__What is required__. Copy out the lines beginning at the one with "Series of tests" and ending at the last line of the data, both included; pictures stay out.

__Dataset records__.
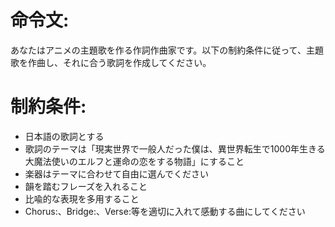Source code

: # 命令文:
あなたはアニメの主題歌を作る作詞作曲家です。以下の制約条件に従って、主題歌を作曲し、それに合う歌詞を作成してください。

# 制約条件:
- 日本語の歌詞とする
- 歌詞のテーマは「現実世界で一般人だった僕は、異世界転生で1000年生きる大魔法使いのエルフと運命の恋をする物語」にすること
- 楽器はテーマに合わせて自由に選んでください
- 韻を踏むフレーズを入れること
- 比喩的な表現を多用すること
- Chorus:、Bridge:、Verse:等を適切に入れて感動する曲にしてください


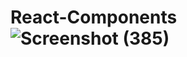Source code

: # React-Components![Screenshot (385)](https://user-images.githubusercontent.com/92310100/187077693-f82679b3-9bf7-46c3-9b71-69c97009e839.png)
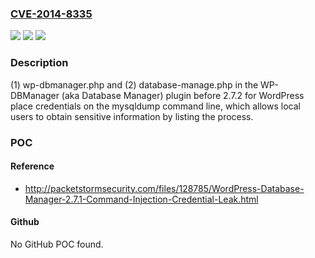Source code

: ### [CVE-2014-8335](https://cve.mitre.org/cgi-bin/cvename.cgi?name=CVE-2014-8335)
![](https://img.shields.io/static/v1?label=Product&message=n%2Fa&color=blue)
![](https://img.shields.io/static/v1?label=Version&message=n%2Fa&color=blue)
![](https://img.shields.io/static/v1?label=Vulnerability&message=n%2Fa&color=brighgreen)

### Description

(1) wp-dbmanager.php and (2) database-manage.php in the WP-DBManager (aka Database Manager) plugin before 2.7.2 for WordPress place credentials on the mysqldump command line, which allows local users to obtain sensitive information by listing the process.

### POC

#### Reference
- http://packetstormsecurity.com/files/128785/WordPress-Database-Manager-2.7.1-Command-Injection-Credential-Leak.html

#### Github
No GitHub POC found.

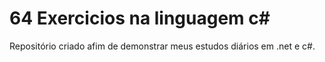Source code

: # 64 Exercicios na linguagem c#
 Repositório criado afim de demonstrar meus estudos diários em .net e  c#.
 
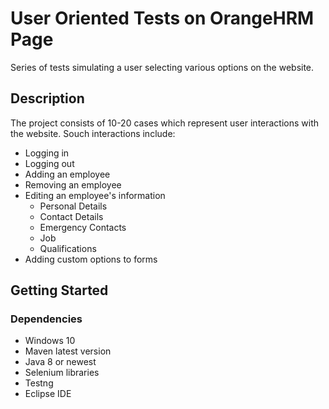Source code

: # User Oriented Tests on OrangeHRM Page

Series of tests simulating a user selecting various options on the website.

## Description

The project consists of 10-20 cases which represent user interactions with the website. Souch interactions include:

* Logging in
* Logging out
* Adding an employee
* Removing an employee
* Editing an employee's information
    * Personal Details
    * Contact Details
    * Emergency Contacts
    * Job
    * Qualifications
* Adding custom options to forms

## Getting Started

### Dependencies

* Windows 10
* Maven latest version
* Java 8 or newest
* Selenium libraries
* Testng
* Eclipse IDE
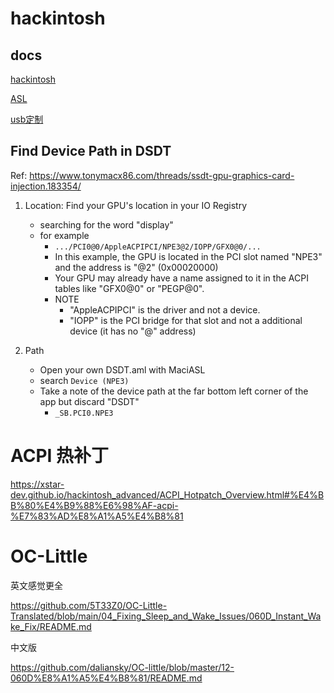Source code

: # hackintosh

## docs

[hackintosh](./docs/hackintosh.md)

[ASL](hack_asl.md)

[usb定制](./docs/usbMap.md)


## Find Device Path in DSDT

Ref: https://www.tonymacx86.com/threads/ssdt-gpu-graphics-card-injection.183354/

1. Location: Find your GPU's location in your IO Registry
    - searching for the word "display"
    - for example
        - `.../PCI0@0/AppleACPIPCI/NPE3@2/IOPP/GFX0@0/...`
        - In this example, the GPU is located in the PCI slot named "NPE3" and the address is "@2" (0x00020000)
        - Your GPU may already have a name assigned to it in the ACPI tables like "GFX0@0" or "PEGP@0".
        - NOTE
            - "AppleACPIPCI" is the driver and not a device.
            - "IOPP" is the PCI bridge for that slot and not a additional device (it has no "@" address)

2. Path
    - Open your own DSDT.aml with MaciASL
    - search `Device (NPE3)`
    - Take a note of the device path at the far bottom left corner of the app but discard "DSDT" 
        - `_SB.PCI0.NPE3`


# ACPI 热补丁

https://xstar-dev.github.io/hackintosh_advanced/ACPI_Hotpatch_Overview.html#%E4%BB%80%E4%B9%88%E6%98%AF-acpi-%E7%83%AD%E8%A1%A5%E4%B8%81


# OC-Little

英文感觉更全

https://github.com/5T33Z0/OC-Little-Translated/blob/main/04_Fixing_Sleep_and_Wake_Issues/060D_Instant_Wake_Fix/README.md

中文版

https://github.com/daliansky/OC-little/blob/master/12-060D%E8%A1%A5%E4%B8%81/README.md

__Worked solution__.
Series of tests simulating a user selecting various options on the website.

## Description

The project consists of 10-20 cases which represent user interactions with the website. Souch interactions include:

* Logging in
* Logging out
* Adding an employee
* Removing an employee
* Editing an employee's information
    * Personal Details
    * Contact Details
    * Emergency Contacts
    * Job
    * Qualifications
* Adding custom options to forms

## Getting Started

### Dependencies

* Windows 10
* Maven latest version
* Java 8 or newest
* Selenium libraries
* Testng
* Eclipse IDE
Source code

: # hackintosh

## docs

[hackintosh](./docs/hackintosh.md)

[ASL](hack_asl.md)

[usb定制](./docs/usbMap.md)


## Find Device Path in DSDT

Ref: https://www.tonymacx86.com/threads/ssdt-gpu-graphics-card-injection.183354/

1. Location: Find your GPU's location in your IO Registry
    - searching for the word "display"
    - for example
        - `.../PCI0@0/AppleACPIPCI/NPE3@2/IOPP/GFX0@0/...`
        - In this example, the GPU is located in the PCI slot named "NPE3" and the address is "@2" (0x00020000)
        - Your GPU may already have a name assigned to it in the ACPI tables like "GFX0@0" or "PEGP@0".
        - NOTE
            - "AppleACPIPCI" is the driver and not a device.
            - "IOPP" is the PCI bridge for that slot and not a additional device (it has no "@" address)

2. Path
    - Open your own DSDT.aml with MaciASL
    - search `Device (NPE3)`
    - Take a note of the device path at the far bottom left corner of the app but discard "DSDT" 
        - `_SB.PCI0.NPE3`


# ACPI 热补丁

https://xstar-dev.github.io/hackintosh_advanced/ACPI_Hotpatch_Overview.html#%E4%BB%80%E4%B9%88%E6%98%AF-acpi-%E7%83%AD%E8%A1%A5%E4%B8%81


# OC-Little

英文感觉更全

https://github.com/5T33Z0/OC-Little-Translated/blob/main/04_Fixing_Sleep_and_Wake_Issues/060D_Instant_Wake_Fix/README.md

中文版

https://github.com/daliansky/OC-little/blob/master/12-060D%E8%A1%A5%E4%B8%81/README.md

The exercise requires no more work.